[Source texts of formatted documents]
····················

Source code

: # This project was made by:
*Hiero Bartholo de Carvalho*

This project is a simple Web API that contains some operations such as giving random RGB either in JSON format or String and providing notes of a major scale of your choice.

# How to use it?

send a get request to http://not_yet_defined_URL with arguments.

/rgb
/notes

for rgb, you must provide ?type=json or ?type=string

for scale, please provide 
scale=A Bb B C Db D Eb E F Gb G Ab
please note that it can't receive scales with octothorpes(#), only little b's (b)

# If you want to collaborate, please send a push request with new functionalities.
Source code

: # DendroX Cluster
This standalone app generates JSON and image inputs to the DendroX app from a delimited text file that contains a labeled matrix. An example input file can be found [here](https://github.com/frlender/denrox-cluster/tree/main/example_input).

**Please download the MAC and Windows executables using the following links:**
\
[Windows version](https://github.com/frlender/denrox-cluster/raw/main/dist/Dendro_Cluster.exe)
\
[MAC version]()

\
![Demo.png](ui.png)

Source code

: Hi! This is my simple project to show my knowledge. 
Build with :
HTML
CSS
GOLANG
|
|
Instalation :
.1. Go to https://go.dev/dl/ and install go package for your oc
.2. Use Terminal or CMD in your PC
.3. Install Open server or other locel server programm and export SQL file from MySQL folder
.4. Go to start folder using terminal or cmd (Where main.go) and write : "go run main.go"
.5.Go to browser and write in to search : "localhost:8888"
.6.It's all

····················

INSTRUCTIONS TO FOLLOW
An exact copy of all the records above is the required answer.

ANSWER FOR THIS EXERCISE
Source code

: # This project was made by:
*Hiero Bartholo de Carvalho*

This project is a simple Web API that contains some operations such as giving random RGB either in JSON format or String and providing notes of a major scale of your choice.

# How to use it?

send a get request to http://not_yet_defined_URL with arguments.

/rgb
/notes

for rgb, you must provide ?type=json or ?type=string

for scale, please provide 
scale=A Bb B C Db D Eb E F Gb G Ab
please note that it can't receive scales with octothorpes(#), only little b's (b)

# If you want to collaborate, please send a push request with new functionalities.
Source code

: # DendroX Cluster
This standalone app generates JSON and image inputs to the DendroX app from a delimited text file that contains a labeled matrix. An example input file can be found [here](https://github.com/frlender/denrox-cluster/tree/main/example_input).

**Please download the MAC and Windows executables using the following links:**
\
[Windows version](https://github.com/frlender/denrox-cluster/raw/main/dist/Dendro_Cluster.exe)
\
[MAC version]()

\
![Demo.png](ui.png)

Source code

: Hi! This is my simple project to show my knowledge. 
Build with :
HTML
CSS
GOLANG
|
|
Instalation :
.1. Go to https://go.dev/dl/ and install go package for your oc
.2. Use Terminal or CMD in your PC
.3. Install Open server or other locel server programm and export SQL file from MySQL folder
.4. Go to start folder using terminal or cmd (Where main.go) and write : "go run main.go"
.5.Go to browser and write in to search : "localhost:8888"
.6.It's all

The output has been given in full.